Assignment> Every line below from the one containing "4. En la lista" through the one containing "3. Haga clic en **Copiar**." must be transcribed exactly. Omit all lines outside that stretch.

*** Opening Records for the task ***

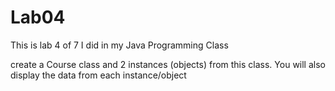 # Lab04
This is lab 4 of 7 I did in my Java Programming Class

create a Course class and 2 instances (objects) from this class. You will also display the data from each instance/object
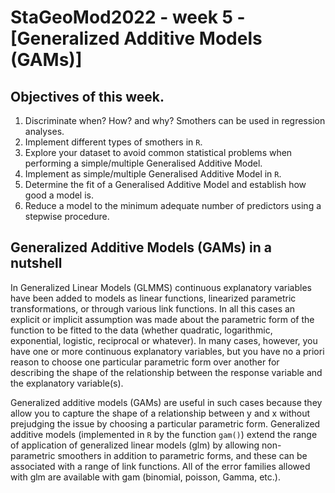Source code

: # **StaGeoMod2022 - week 5 -[Generalized Additive Models (GAMs)]**

## Objectives of this week.

1. Discriminate when? How? and why? Smothers can be used in regression analyses.
2. Implement different types of smothers in `R`.
3. Explore your dataset to avoid common statistical problems when performing a simple/multiple Generalised Additive Model.
4. Implement as simple/multiple Generalised Additive Model in `R`.
5. Determine the fit of a Generalised Additive Model and establish how good a model is.
6. Reduce a model to the minimum adequate number of predictors using a stepwise procedure.

## Generalized Additive Models (GAMs) in a nutshell

In Generalized Linear Models (GLMMS) continuous explanatory variables have been added to models as linear functions, linearized parametric transformations, or through various link functions. In all this cases an explicit or implicit assumption was made about the parametric form of the function to be fitted to the data (whether quadratic, logarithmic, exponential, logistic, reciprocal or whatever). In many cases, however, you have one or more continuous explanatory variables, but you have no a priori reason to choose one particular parametric form over another for describing the shape of the relationship between the response variable and the explanatory variable(s).

Generalized additive models (GAMs) are useful in such cases because they allow you to capture the shape of a relationship between y and x without prejudging the issue by choosing a particular parametric form. Generalized additive models (implemented in `R` by the function `gam()`) extend the range of application of generalized linear models (glm) by allowing non-parametric smoothers in addition to parametric forms, and these can be associated with a range of link functions. All of the error families allowed with glm are available with gam (binomial, poisson, Gamma, etc.).



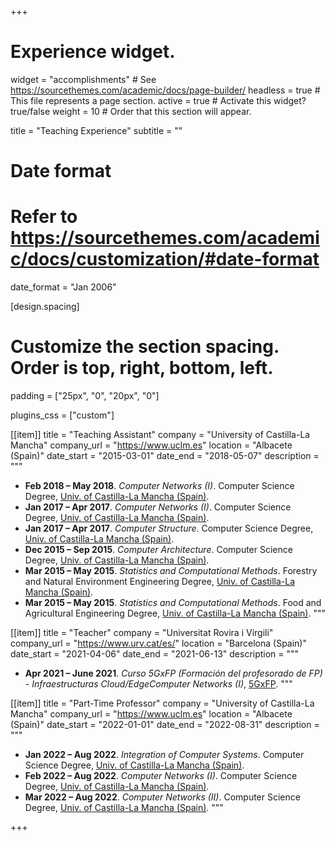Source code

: +++
# Experience widget.
widget = "accomplishments"  # See https://sourcethemes.com/academic/docs/page-builder/
headless = true  # This file represents a page section.
active = true  # Activate this widget? true/false
weight = 10  # Order that this section will appear.

title = "Teaching Experience"
subtitle = ""

# Date format
#   Refer to https://sourcethemes.com/academic/docs/customization/#date-format
date_format = "Jan 2006"

[design.spacing]
  # Customize the section spacing. Order is top, right, bottom, left.
  padding = ["25px", "0", "20px", "0"]

plugins_css = ["custom"]

[[item]]
  title = "Teaching Assistant"
  company = "University of Castilla-La Mancha"
  company_url = "https://www.uclm.es"
  location = "Albacete (Spain)"
  date_start = "2015-03-01"
  date_end = "2018-05-07"
  description = """
  * **Feb 2018 – May 2018**. _Computer Networks (I)_. Computer Science Degree, <a href="https://www.uclm.es/" target="_blank">Univ. of Castilla-La Mancha (Spain)</a>.
  * **Jan 2017 – Apr 2017**. _Computer Networks (I)_. Computer Science Degree, <a href="https://www.uclm.es/" target="_blank">Univ. of Castilla-La Mancha (Spain)</a>.
  * **Jan 2017 – Apr 2017**. _Computer Structure_. Computer Science Degree, <a href="https://www.uclm.es/" target="_blank">Univ. of Castilla-La Mancha (Spain)</a>.
  * **Dec 2015 – Sep 2015**. _Computer Architecture_. Computer Science Degree, <a href="https://www.uclm.es/" target="_blank">Univ. of Castilla-La Mancha (Spain)</a>.
  * **Mar 2015 – May 2015**. _Statistics and Computational Methods_. Forestry and Natural Environment Engineering Degree, <a href="https://www.uclm.es/" target="_blank">Univ. of Castilla-La Mancha (Spain)</a>.
  * **Mar 2015 – May 2015**. _Statistics and Computational Methods_. Food and Agricultural Engineering Degree, <a href="https://www.uclm.es/" target="_blank">Univ. of Castilla-La Mancha (Spain)</a>.
"""

[[item]]
  title = "Teacher"
  company = "Universitat Rovira i Virgili"
  company_url = "https://www.urv.cat/es/"
  location = "Barcelona (Spain)"
  date_start = "2021-04-06"
  date_end = "2021-06-13"
  description = """
  * **Apr 2021 – June 2021**. _Curso 5GxFP (Formación del profesorado de FP) - Infraestructuras Cloud/EdgeComputer Networks (I)_, <a href="https://sites.google.com/xtec.cat/5gxfp/inici/" target="_blank">5GxFP</a>.
"""

[[item]]
  title = "Part-Time Professor"
  company = "University of Castilla-La Mancha"
  company_url = "https://www.uclm.es"
  location = "Albacete (Spain)"
  date_start = "2022-01-01"
  date_end = "2022-08-31"
  description = """
  * **Jan 2022 – Aug 2022**. _Integration of Computer Systems_. Computer Science Degree, <a href="https://www.uclm.es/" target="_blank">Univ. of Castilla-La Mancha (Spain)</a>.
  * **Feb 2022 – Aug 2022**. _Computer Networks (I)_. Computer Science Degree, <a href="https://www.uclm.es/" target="_blank">Univ. of Castilla-La Mancha (Spain)</a>.
  * **Mar 2022 – Aug 2022**. _Computer Networks (II)_. Computer Science Degree, <a href="https://www.uclm.es/" target="_blank">Univ. of Castilla-La Mancha (Spain)</a>.
"""

+++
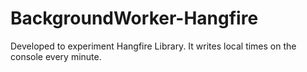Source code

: # BackgroundWorker-Hangfire
Developed to experiment Hangfire Library.
It writes local times on the console every minute.
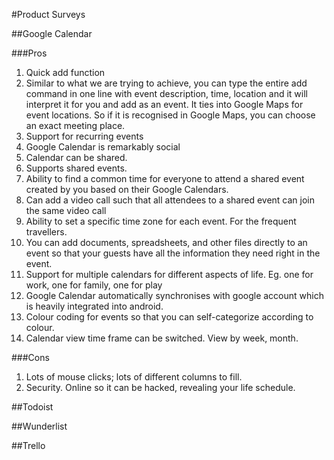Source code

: #Product Surveys

##Google Calendar

###Pros

1. Quick add function
2. Similar to what we are trying to achieve, you can type the entire add command in one line with event description, time, location and it will interpret it for you and add as an event. It ties into Google Maps for event locations. So if it is recognised in Google Maps, you can choose an exact meeting place.
3. Support for recurring events
4. Google Calendar is remarkably social
5. Calendar can be shared.
6. Supports shared events.
7. Ability to find a common time for everyone to attend a shared event created by you based on their Google Calendars.
8. Can add a video call such that all attendees to a shared event can join the same video call
9. Ability to set a specific time zone for each event. For the frequent travellers.
10. You can add documents, spreadsheets, and other files directly to an event so that your guests have all the information they need right in the event.
11. Support for multiple calendars for different aspects of life. Eg. one for work, one for family, one for play
12. Google Calendar automatically synchronises with google account which is heavily integrated into android. 
13. Colour coding for events so that you can self-categorize according to colour.
14. Calendar view time frame can be switched. View by week, month.

###Cons

1. Lots of mouse clicks; lots of different columns to fill.
2. Security. Online so it can be hacked, revealing your life schedule.

##Todoist

##Wunderlist

##Trello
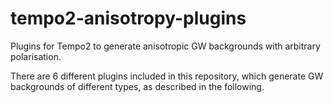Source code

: tempo2-anisotropy-plugins
=========================

Plugins for Tempo2 to generate anisotropic GW backgrounds with arbitrary polarisation.

There are 6 different plugins included in this repository, which generate GW backgrounds of different types, as described in the following.


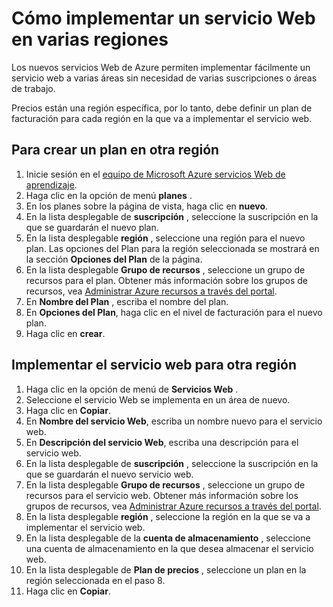 <properties
    pageTitle="Cómo implementar un servicio Web para varias regiones | Microsoft Azure"
    description="Pasos para implementar regiones (copia) un nuevo servicio Web a otro."
    services="machine-learning"
    documentationCenter=""
    authors="vDonGlover"
    manager="raymondl"
    editor="cgronlun"/>

<tags
    ms.service="machine-learning"
    ms.workload="data-services"
    ms.tgt_pltfrm="na"
    ms.devlang="na"
    ms.topic="article"
    ms.date="10/05/2016"
    ms.author="v-donglo"/>

# <a name="how-to-deploy-a-web-service-to-multiple-regions"></a>Cómo implementar un servicio Web en varias regiones

Los nuevos servicios Web de Azure permiten implementar fácilmente un servicio web a varias áreas sin necesidad de varias suscripciones o áreas de trabajo. 

Precios están una región específica, por lo tanto, debe definir un plan de facturación para cada región en la que va a implementar el servicio web.

## <a name="to-create-a-plan-in-another-region"></a>Para crear un plan en otra región

1. Inicie sesión en el [equipo de Microsoft Azure servicios Web de aprendizaje](https://services.azureml.net/).
2. Haga clic en la opción de menú **planes** .
3. En los planes sobre la página de vista, haga clic en **nuevo**.
4. En la lista desplegable de **suscripción** , seleccione la suscripción en la que se guardarán el nuevo plan.
5. En la lista desplegable **región** , seleccione una región para el nuevo plan. Las opciones del Plan para la región seleccionada se mostrará en la sección **Opciones del Plan** de la página.
6. En la lista desplegable **Grupo de recursos** , seleccione un grupo de recursos para el plan. Obtener más información sobre los grupos de recursos, vea [Administrar Azure recursos a través del portal](../azure-portal/resource-group-portal.md).
7. En **Nombre del Plan** , escriba el nombre del plan.
8. En **Opciones del Plan**, haga clic en el nivel de facturación para el nuevo plan.
9. Haga clic en **crear**.


## <a name="deploying-the-web-service-to-another-region"></a>Implementar el servicio web para otra región

1. Haga clic en la opción de menú de **Servicios Web** .
2. Seleccione el servicio Web se implementa en un área de nuevo.
3. Haga clic en **Copiar**.
4. En **Nombre del servicio Web**, escriba un nombre nuevo para el servicio web.
5. En **Descripción del servicio Web**, escriba una descripción para el servicio web.
6. En la lista desplegable de **suscripción** , seleccione la suscripción en la que se guardarán el nuevo servicio web.
7. En la lista desplegable **Grupo de recursos** , seleccione un grupo de recursos para el servicio web. Obtener más información sobre los grupos de recursos, vea [Administrar Azure recursos a través del portal](../azure-portal/resource-group-portal.md).
8. En la lista desplegable **región** , seleccione la región en la que se va a implementar el servicio web.
9. En la lista desplegable de la **cuenta de almacenamiento** , seleccione una cuenta de almacenamiento en la que desea almacenar el servicio web.
10. En la lista desplegable de **Plan de precios** , seleccione un plan en la región seleccionada en el paso 8.
11. Haga clic en **Copiar**.

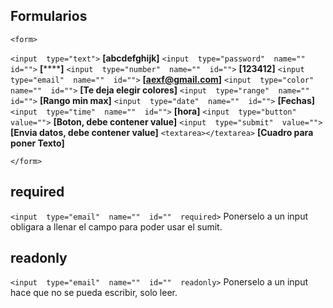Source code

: ## Formularios

    <form>
`<input  type="text">` **[abcdefghijk]**
`<input  type="password"  name=""  id="">` **[********]**
`<input  type="number"  name=""  id="">` **[123412]**
`<input  type="email"  name=""  id="">` **[aexf@gmail.com]**
`<input  type="color"  name=""  id="">` **[Te deja elegir colores]**
`<input  type="range"  name=""  id="">` **[Rango min max]**
`<input  type="date"  name=""  id="">` **[Fechas]**
`<input  type="time"  name=""  id="">` **[hora]**
`<input  type="button"  value="">` **[Boton, debe contener value]**
`<input  type="submit"  value="">` **[Envia datos, debe contener value]**
`<textarea></textarea>` **[Cuadro para poner Texto]**

    </form>

  

## required
`<input  type="email"  name=""  id=""  required>` Ponerselo a un input obligara a llenar el campo para poder usar el sumit.

  

## readonly
`<input  type="email"  name=""  id=""  readonly>` Ponerselo a un input hace que no se pueda escribir, solo leer.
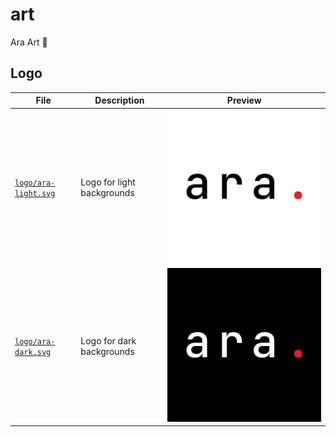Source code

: # art

Ara Art 🎨

## Logo

| File | Description | Preview |
| --- | --- | --- |
| [`logo/ara-light.svg`](./logo/ara-light.svg) | Logo for light backgrounds | ![](./logo/ara-light-preview.png) |
| [`logo/ara-dark.svg`](./logo/ara-dark.svg) | Logo for dark backgrounds | ![](./logo/ara-dark-preview.png) |
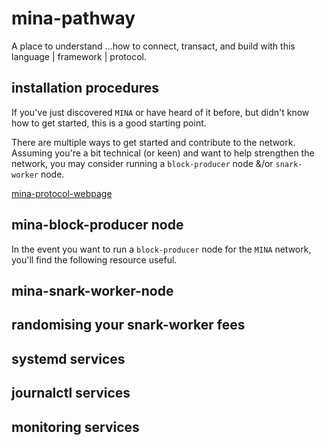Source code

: # mina-pathway
A place to understand ...how to connect, transact, and build with this language | framework | protocol.

## installation procedures
If you've just discovered `MINA` or have heard of it before, but didn't know how to get started, this is a good starting point.

There are multiple ways to get started and contribute to the network. Assuming you're a bit technical (or keen) and want to help strengthen the network, you may consider running a `block-producer` node &/or `snark-worker` node.

[mina-protocol-webpage](https://minaprotocol.com/)

## mina-block-producer node
In the event you want to run a `block-producer` node for the `MINA` network, you'll find the following resource useful.

## mina-snark-worker-node

## randomising your snark-worker fees

## systemd services

## journalctl services

## monitoring services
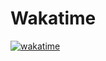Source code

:# Wakatime
[![wakatime](https://wakatime.com/badge/github/ChiZinct/motomobil.svg)](https://wakatime.com/badge/github/ChiZinct/motomobil)
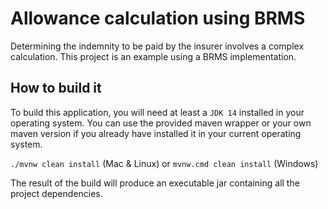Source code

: # Allowance calculation using BRMS

Determining the indemnity to be paid by the insurer involves a complex calculation. This project is an example using a BRMS implementation.

## How to build it

To build this application, you will need at least a `JDK 14` installed in your operating system. You can use the provided maven wrapper or your own maven version if you already have installed it in your current operating system.

`./mvnw clean install` (Mac & Linux) or `mvnw.cmd clean install` (Windows)

The result of the build will produce an executable jar containing all the project dependencies.

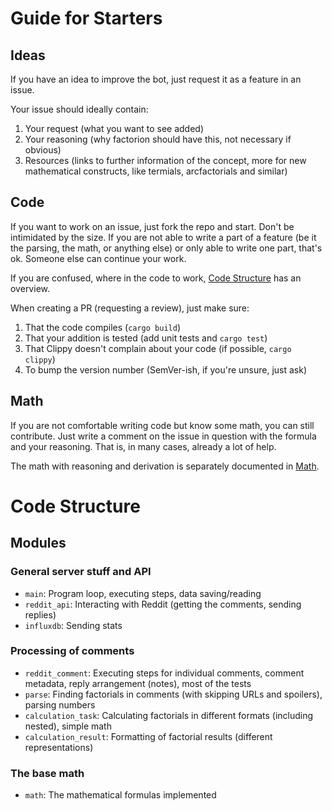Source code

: # Guide for Starters
## Ideas
If you have an idea to improve the bot, just request it as a feature in an issue.

Your issue should ideally contain:
1. Your request (what you want to see added)
2. Your reasoning (why factorion should have this, not necessary if obvious)
3. Resources (links to further information of the concept, more for new mathematical constructs, like termials, arcfactorials and similar)
## Code
If you want to work on an issue, just fork the repo and start.
Don't be intimidated by the size. If you are not able to write a part of a feature (be it the parsing, the math, or anything else) or only able to write one part, that's ok.
Someone else can continue your work.

If you are confused, where in the code to work, [Code Structure](#code-structure) has an overview.

When creating a PR (requesting a review), just make sure:
1. That the code compiles (`cargo build`)
2. That your addition is tested (add unit tests and `cargo test`)
3. That Clippy doesn't complain about your code (if possible, `cargo clippy`)
4. To bump the version number (SemVer-ish, if you're unsure, just ask)
## Math
If you are not comfortable writing code but know some math, you can still contribute.
Just write a comment on the issue in question with the formula and your reasoning.
That is, in many cases, already a lot of help.

The math with reasoning and derivation is separately documented in [Math](MATH.md).
# Code Structure
## Modules
### General server stuff and API
- `main`: Program loop, executing steps, data saving/reading
- `reddit_api`: Interacting with Reddit (getting the comments, sending replies)
- `influxdb`: Sending stats
### Processing of comments
- `reddit_comment`: Executing steps for individual comments, comment metadata, reply arrangement (notes), most of the tests
- `parse`: Finding factorials in comments (with skipping URLs and spoilers), parsing numbers
- `calculation_task`: Calculating factorials in different formats (including nested), simple math
- `calculation_result`: Formatting of factorial results (different representations)
### The base math
- `math`: The mathematical formulas implemented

*** Closing Records for the task ***

Response below>
4. En la lista desplegable de **suscripción** , seleccione la suscripción en la que se guardarán el nuevo plan.
5. En la lista desplegable **región** , seleccione una región para el nuevo plan. Las opciones del Plan para la región seleccionada se mostrará en la sección **Opciones del Plan** de la página.
6. En la lista desplegable **Grupo de recursos** , seleccione un grupo de recursos para el plan. Obtener más información sobre los grupos de recursos, vea [Administrar Azure recursos a través del portal](../azure-portal/resource-group-portal.md).
7. En **Nombre del Plan** , escriba el nombre del plan.
8. En **Opciones del Plan**, haga clic en el nivel de facturación para el nuevo plan.
9. Haga clic en **crear**.


## <a name="deploying-the-web-service-to-another-region"></a>Implementar el servicio web para otra región

1. Haga clic en la opción de menú de **Servicios Web** .
2. Seleccione el servicio Web se implementa en un área de nuevo.
3. Haga clic en **Copiar**.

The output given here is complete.